Mais les deux sous-titres sont trompeurs. Kurosawa s’intéresse à peine à l’enquête policière. L’oubli ou le souvenir ne constituent pas ici les enjeux d’un thriller à la Hitchcock, ni ceux d’une révélation, comme dans Les Frissons de l’angoisse ou Blow Up. Le cinéaste préfère se concentrer sur cette « pénitence » (shokuzai en japonais) imposée par la mère. Formellement, Kurosawa ne se détache jamais de l’atmosphère étrange et oppressante qui imprégnait ses films fantastiques, comme en atteste son travail sur la lumière et les décors (notamment le commissariat en travaux du dernier épisode). Pourtant, aucun argument surnaturel n’intervient ici, alors que l’histoire s’y serait fort bien prêtée. Ce n’est pas la malédiction lancée par cette mère affligée qui vient expliquer le destin souvent tragique des quatre fillettes devenues adultes, mais l’événement lui-même, le traumatisme lié à ce meurtre primitif. Chaque chapitre, successivement consacré à chacune des protagonistes, permet au cinéaste d’aborder ses thèmes fétiches, comme la famille ou les conventions sociales, mais aussi de poser la question de la culpabilité, c’est-à-dire du poids du passé dans l’existence de chaque individu. L’une des filles, devenue institutrice, se révèle surprotectrice avec les enfants. Une autre n’a jamais eu ses règles. Restée petite fille, elle deviendra, littéralement, le jouet d’un individu encore plus perturbé qu’elle. La troisième se méfie des hommes et de la séduction. La dernière tente de ravir à sa sœur son mari policier – figure rassurante entre toutes.

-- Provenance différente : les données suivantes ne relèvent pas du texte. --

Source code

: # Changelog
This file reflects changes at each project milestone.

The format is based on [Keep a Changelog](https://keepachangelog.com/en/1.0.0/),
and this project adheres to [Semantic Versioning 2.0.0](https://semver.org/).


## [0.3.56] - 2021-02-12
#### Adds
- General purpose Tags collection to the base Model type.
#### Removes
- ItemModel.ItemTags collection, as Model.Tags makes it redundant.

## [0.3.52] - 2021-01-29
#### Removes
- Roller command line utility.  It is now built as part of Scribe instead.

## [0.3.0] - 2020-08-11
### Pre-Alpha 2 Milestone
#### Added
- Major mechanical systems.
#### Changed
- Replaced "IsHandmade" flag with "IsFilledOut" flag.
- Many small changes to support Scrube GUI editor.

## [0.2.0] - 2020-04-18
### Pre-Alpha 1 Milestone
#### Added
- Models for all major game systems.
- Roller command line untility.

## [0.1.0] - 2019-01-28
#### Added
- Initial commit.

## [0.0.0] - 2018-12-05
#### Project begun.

Kurosawa tire en fait prétexte du fait divers pour signer cinq portraits de femmes dans le Japon contemporain. La mère (interprétée par Kyôko Koizumi, déjà maman, mais très différente, dans Tokyo Sonata) est le seul lien entre les histoires successives. En outre, toute la dernière partie lui est consacrée. Le chef d’orchestre de l’intrigue, c’est elle. Ni la police, ni les filles, ni même les personnages masculins plus ou moins lâches, plus ou moins inquiétants, qui gravitent autour d’elles, n’ont prise sur les événements. Malgré la forte unité stylistique qui irradie le film tout au long de ses quatre heures et demie, Kiyoshi Kurosawa marque chaque chapitre d’une touche qui lui est propre. Le premier, le plus inquiétant, le plus imprévisible aussi, flirte avec le thriller horrifique. A travers l’accablante représentation des réunions parents-professeurs dans une petite école primaire, le deuxième penche vers la critique sociale. Le troisième, sans doute le plus proche des thèmes fantastiques chers au cinéaste, sème le doute jusqu’à un dénouement grotesque que n’aurait pas renié Takashi Miike, l’outrance en moins. Jusqu’alors sombre et désespéré, Kurosawa s’autorise un peu d’humour lorsque vient le moment d’aborder le destin de la dernière des quatre filles, la seule véritablement capable de tenir tête à la mère. Mais, si la cause de la malédiction nous est dévoilée dès le prologue, le cinéaste ne déroge pas à une règle majeure, canonisée par le Coréen Park Chan-wook dans Old Boy, en 2003 : son film repose bien sur la révélation d’un terrible secret, enfoui dans un passé plus lointain encore. Habile, parfois déroutant, Shokuzai ajoute une nouvelle pierre à l’œuvre d’un auteur brillant. Cette fois, ses compatriotes ne s’y sont pas trompés : Real, son nouveau long métrage, vient déjà de sortir au Japon.